My organization is confused about which service we actually need. We recently ran an automated scan that found 50 unpatched vulnerabilities, but our CISO is now asking for a Red Team exercise. Doesn't a Red Team just find the same bugs? How do the goals and the final reporting differ between these two cybersecurity activities in a real-world corporate environment?
3 answers
Think of a Vulnerability Assessment as a broad, "inch-deep" scan of your entire environment to find as many known weaknesses as possible. It's usually automated and results in a giant spreadsheet of patches. A Red Team engagement, however, is a targeted, multi-layered attack simulation. The goal isn't to find "all" bugs, but to see if a determined attacker can reach a specific "crown jewel" asset (like a customer database). Red Teaming tests your people and your processes (Blue Team) just as much as your technology. The report focuses on the "path of least resistance" and how well your team detected the intrusion.
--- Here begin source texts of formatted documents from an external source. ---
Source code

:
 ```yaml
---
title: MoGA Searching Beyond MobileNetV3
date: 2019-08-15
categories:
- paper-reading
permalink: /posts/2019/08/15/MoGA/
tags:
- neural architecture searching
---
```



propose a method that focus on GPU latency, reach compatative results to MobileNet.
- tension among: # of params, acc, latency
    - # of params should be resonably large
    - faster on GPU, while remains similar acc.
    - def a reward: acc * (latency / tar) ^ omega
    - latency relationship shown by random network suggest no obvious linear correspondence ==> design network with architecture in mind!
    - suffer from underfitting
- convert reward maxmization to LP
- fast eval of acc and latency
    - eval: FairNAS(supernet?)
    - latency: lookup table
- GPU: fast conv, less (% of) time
Do you think your internal Blue Team is mature enough for a Red Team exercise? If you haven't fixed the basic vulnerabilities from your last scan, won't a Red Team just walk through the front door using those same unpatched exploits?
Vulnerability assessments are for compliance and hygiene; Red Teaming is for testing your actual resilience against a sophisticated threat actor.
Linda is spot on. If you're just looking to pass an audit, stick with the assessment. If you want to know if you'd actually survive a ransomware attack, go for the Red Team.
Mark, that is exactly what happened at my last company! We did a Red Team before we were ready. Should we perhaps look into a "Purple Team" engagement instead, where the attackers and defenders work together in real-time to close the gaps as they are found?